The global expansion of power grids, combined with the increasing integration of renewable energy sources, introduces significant challenges for the operation and reliability of electrical systems. Although renewable technologies such as solar and wind energy play a crucial role in the transition toward sustainable energy, their intermittent and unpredictable generation makes it more difficult to maintain the balance between electricity supply and demand in interconnected networks. This variability creates important challenges for ensuring the stability, reliability, and cost-effective operation of microgrids. Integrating new power sources often requires the expansion of transmission infrastructure, which involves substantial investment and careful planning to prevent bottlenecks and congestion.
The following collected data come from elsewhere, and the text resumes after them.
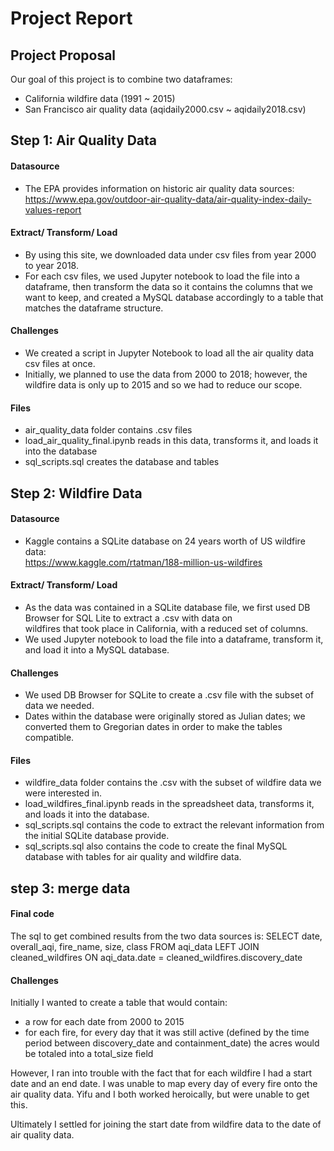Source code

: # Project Report 

## Project Proposal

Our goal of this project is to combine two dataframes: 
* California wildfire data (1991 ~ 2015)
* San Francisco air quality data (aqidaily2000.csv ~ aqidaily2018.csv)


## Step 1: Air Quality Data

#### Datasource

* The EPA provides information on historic air quality data sources: 
  https://www.epa.gov/outdoor-air-quality-data/air-quality-index-daily-values-report

#### Extract/ Transform/ Load

* By using this site, we downloaded data under csv files from year 2000 to year 2018.
* For each csv files, we used Jupyter notebook to load the file into a dataframe, then transform the data so it contains the 
  columns that we want to keep, and created a MySQL database accordingly to a table that matches the dataframe structure.

#### Challenges

* We created a script in Jupyter Notebook to load all the air quality data csv files at once.
* Initially, we planned to use the data from 2000 to 2018; however, the wildfire data is only up to 2015 and so we had to 
  reduce our scope.

#### Files

* air_quality_data folder contains .csv files
* load_air_quality_final.ipynb reads in this data, transforms it, and loads it into the database
* sql_scripts.sql creates the database and tables

## Step 2: Wildfire Data

#### Datasource

* Kaggle contains a SQLite database on 24 years worth of US wildfire data:  
  https://www.kaggle.com/rtatman/188-million-us-wildfires

#### Extract/ Transform/ Load

* As the data was contained in a SQLite database file, we first used DB Browser for SQL Lite to extract a .csv with data on   
  wildfires that took place in California, with a reduced set of columns.
* We used Jupyter notebook to load the file into a dataframe, transform it, and load it into a MySQL database.


#### Challenges

* We used DB Browser for SQLite to create a .csv file with the subset of data we needed.
* Dates within the database were originally stored as Julian dates; we converted them to Gregorian dates in order to make the 
  tables compatible.

#### Files

* wildfire_data folder contains the .csv with the subset of wildfire data we were interested in.
* load_wildfires_final.ipynb reads in the spreadsheet data, transforms it, and loads it into the database.
* sql_scripts.sql contains the code to extract the relevant information from the initial SQLite database provide.
* sql_scripts.sql also contains the code to create the final MySQL database with tables for air quality and wildfire data.

## step 3: merge data

#### Final code
The sql to get combined results from the two data sources is:
SELECT date, overall_aqi, fire_name, size, class
FROM
aqi_data
LEFT JOIN
cleaned_wildfires ON aqi_data.date = cleaned_wildfires.discovery_date

#### Challenges
Initially I wanted to create a table that would contain:
* a row for each date from 2000 to 2015
* for each fire, for every day that it was still active (defined by the time period between discovery_date and containment_date) the acres would be totaled into a total_size field

However, I ran into trouble with the fact that for each wildfire I had a start date and an end date.  I was unable to map every day of every fire onto the air quality data.  Yifu and I both worked heroically, but were unable to get this.

Ultimately I settled for joining the start date from wildfire data to the date of air quality data.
One of the most critical concerns is the risk of cascading blackouts, where a localized failure can propagate throughout the system and trigger widespread outages [27,28]. For instance, European transmission networks have demonstrated real vulnerabilities, such as the partial grid separation on 8 January 2021, which highlighted the susceptibility of interconnected systems to frequency deviations and sudden disturbances [28]. Traditional control and optimization methods are insufficient to address these challenges, particularly in systems with multiple renewable sources, energy storage, and dynamic load profiles. This highlights the critical need for advanced energy management systems that can effectively coordinate distributed generation, optimize energy storage, preserve grid stability, and reduce operational costs.
The global expansion of power grids, combined with the increasing integration of renewable energy sources, introduces significant challenges for the operation and reliability of electrical systems. Although renewable technologies such as solar and wind energy play a crucial role in the transition toward sustainable energy, their intermittent and unpredictable generation makes it more difficult to maintain the balance between electricity supply and demand in interconnected networks. This variability creates important challenges for ensuring the stability, reliability, and cost-effective operation of microgrids.
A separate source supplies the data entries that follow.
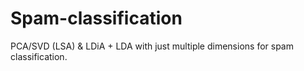 # Spam-classification
PCA/SVD (LSA) &amp; LDiA + LDA with just multiple dimensions for spam classification. 
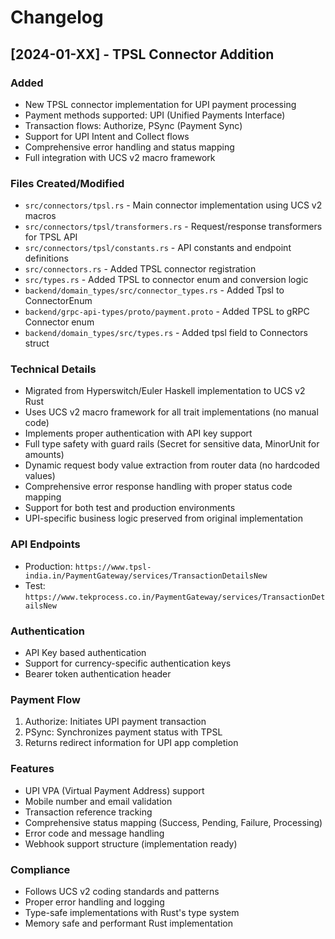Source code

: # Changelog

## [2024-01-XX] - TPSL Connector Addition

### Added
- New TPSL connector implementation for UPI payment processing
- Payment methods supported: UPI (Unified Payments Interface)
- Transaction flows: Authorize, PSync (Payment Sync)
- Support for UPI Intent and Collect flows
- Comprehensive error handling and status mapping
- Full integration with UCS v2 macro framework

### Files Created/Modified
- `src/connectors/tpsl.rs` - Main connector implementation using UCS v2 macros
- `src/connectors/tpsl/transformers.rs` - Request/response transformers for TPSL API
- `src/connectors/tpsl/constants.rs` - API constants and endpoint definitions
- `src/connectors.rs` - Added TPSL connector registration
- `src/types.rs` - Added TPSL to connector enum and conversion logic
- `backend/domain_types/src/connector_types.rs` - Added Tpsl to ConnectorEnum
- `backend/grpc-api-types/proto/payment.proto` - Added TPSL to gRPC Connector enum
- `backend/domain_types/src/types.rs` - Added tpsl field to Connectors struct

### Technical Details
- Migrated from Hyperswitch/Euler Haskell implementation to UCS v2 Rust
- Uses UCS v2 macro framework for all trait implementations (no manual code)
- Implements proper authentication with API key support
- Full type safety with guard rails (Secret<String> for sensitive data, MinorUnit for amounts)
- Dynamic request body value extraction from router data (no hardcoded values)
- Comprehensive error response handling with proper status code mapping
- Support for both test and production environments
- UPI-specific business logic preserved from original implementation

### API Endpoints
- Production: `https://www.tpsl-india.in/PaymentGateway/services/TransactionDetailsNew`
- Test: `https://www.tekprocess.co.in/PaymentGateway/services/TransactionDetailsNew`

### Authentication
- API Key based authentication
- Support for currency-specific authentication keys
- Bearer token authentication header

### Payment Flow
1. Authorize: Initiates UPI payment transaction
2. PSync: Synchronizes payment status with TPSL
3. Returns redirect information for UPI app completion

### Features
- UPI VPA (Virtual Payment Address) support
- Mobile number and email validation
- Transaction reference tracking
- Comprehensive status mapping (Success, Pending, Failure, Processing)
- Error code and message handling
- Webhook support structure (implementation ready)

### Compliance
- Follows UCS v2 coding standards and patterns
- Proper error handling and logging
- Type-safe implementations with Rust's type system
- Memory safe and performant Rust implementation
Motivated by these challenges, this paper aims to provide a comprehensive and structured review of advanced control strategies and optimization techniques for microgrid energy management systems. The main difficulty lies in coordinating multiple control layers operating at different time scales, managing uncertainties associated with renewable energy sources, and integrating diverse system components under complex operational constraints. Furthermore, the wide variety of existing approaches and the absence of a unified analytical framework make it difficult to identify the most suitable solutions for specific applications. Therefore, this study seeks to address these issues by systematically analyzing and linking control strategies, optimization techniques, and software tools within a unified framework.
To identify the studies included in this review, a comprehensive examination of the available literature on advanced control strategies and optimization techniques for microgrid planning and energy management systems was carried out. To facilitate a systematic and organized approach for this study, a research methodology was designed and organized, as depicted in Figure 2. This research methodology provides a clear and systematic approach for the selection, screening, evaluation, and interpretation of the studies. A systematic approach was followed, which included four general steps: planning, screening, selection, and data analysis.
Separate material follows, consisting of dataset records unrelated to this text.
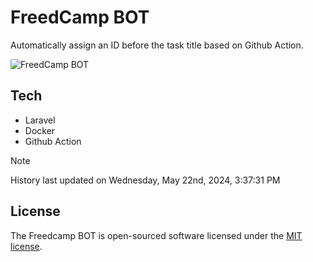# FreedCamp BOT

Automatically assign an ID before the task title based on Github Action.

![FreedCamp BOT](https://repository-images.githubusercontent.com/737932867/7d34798b-2680-471c-b089-a78a718d3d6a)

## Tech

- Laravel
- Docker
- Github Action

> [!NOTE]  
> History last updated on Wednesday, May 22nd, 2024, 3:37:31 PM

## License

The Freedcamp BOT is open-sourced software licensed under the [MIT license](https://opensource.org/licenses/MIT).
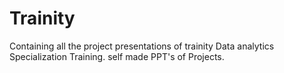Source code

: # Trainity
Containing all the project presentations of trainity Data analytics Specialization Training.
self made PPT's of Projects.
During the planning stage, the literature review focused on identifying advanced control strategies, optimization algorithms, and software tools applied in microgrid energy management systems. A list of keywords was employed, which included “microgrids,” “microgrid control,” “energy management,” “optimization techniques,” “advanced control techniques,” and “simulation tools,” These keywords were used to search the literature in prominent databases such as MDPI, IEEE Xplore, ScienceDirect, Web of Science, Wiley Online Library, and Google Scholar, and the search included publications between 2011 and 2025.
In the screening stage, the initial set of literature was examined to select relevant studies on advanced control techniques and optimization in microgrids. To filter the literature and include only high-impact studies, the search was conducted using title, abstract, keywords, field, and publication year and citation counts. This helped reduce the initial amount of 170 articles to 150.
The selection process involved a comprehensive review of the entire text of the shortlisted articles to ensure their relevance to the research topic. Particular attention was given to studies that proposed software tools for microgrids, developed and compared advanced control strategies, and investigated optimization techniques in microgrid energy management. Following this evaluation process, the final dataset consisted of 145 high-quality publications that served as the foundation for this review.
After completing the selection stage, the information obtained from the chosen studies was systematically arranged and examined to determine major trends, commonly used methodologies, and existing research gaps in microgrid energy management systems. An Excel database was created to catalog essential information from each article, including publication year, research focus, control strategies, optimization techniques, validation methods, and software tools used. This dataset was then analyzed to extract insights into the evolution of research topics over time, the distribution of methodologies, and the prevalence of various optimization approaches.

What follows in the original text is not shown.